* What you have to do: Whenever a line in the data below includes the string "code", copy it out.
-- Task data follows --
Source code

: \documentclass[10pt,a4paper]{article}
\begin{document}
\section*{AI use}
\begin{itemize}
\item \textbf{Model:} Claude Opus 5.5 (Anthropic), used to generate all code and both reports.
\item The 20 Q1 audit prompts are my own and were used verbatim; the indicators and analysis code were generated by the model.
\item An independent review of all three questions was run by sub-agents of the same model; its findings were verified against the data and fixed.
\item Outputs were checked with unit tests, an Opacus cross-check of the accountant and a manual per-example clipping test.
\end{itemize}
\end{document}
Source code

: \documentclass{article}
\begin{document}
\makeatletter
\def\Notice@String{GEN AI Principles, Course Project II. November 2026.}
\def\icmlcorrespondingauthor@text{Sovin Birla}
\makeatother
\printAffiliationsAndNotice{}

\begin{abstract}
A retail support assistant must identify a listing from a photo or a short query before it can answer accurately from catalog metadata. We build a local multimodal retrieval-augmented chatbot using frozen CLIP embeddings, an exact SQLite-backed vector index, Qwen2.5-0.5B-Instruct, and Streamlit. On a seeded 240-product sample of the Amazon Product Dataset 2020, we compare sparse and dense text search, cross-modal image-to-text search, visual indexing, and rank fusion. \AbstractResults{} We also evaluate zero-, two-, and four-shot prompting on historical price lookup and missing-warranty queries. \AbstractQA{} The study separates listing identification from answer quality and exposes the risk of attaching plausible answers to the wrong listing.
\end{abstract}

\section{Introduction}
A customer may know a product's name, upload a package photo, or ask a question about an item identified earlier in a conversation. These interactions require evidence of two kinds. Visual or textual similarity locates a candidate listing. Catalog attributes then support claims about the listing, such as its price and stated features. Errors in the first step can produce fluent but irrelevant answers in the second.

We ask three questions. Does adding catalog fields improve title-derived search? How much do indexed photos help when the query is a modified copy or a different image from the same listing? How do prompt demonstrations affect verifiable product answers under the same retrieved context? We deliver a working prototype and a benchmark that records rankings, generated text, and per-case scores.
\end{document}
-- Task data concluded --
* Task answer:
Source code
\item \textbf{Model:} Claude Opus 5.5 (Anthropic), used to generate all code and both reports.
\item The 20 Q1 audit prompts are my own and were used verbatim; the indicators and analysis code were generated by the model.
Source code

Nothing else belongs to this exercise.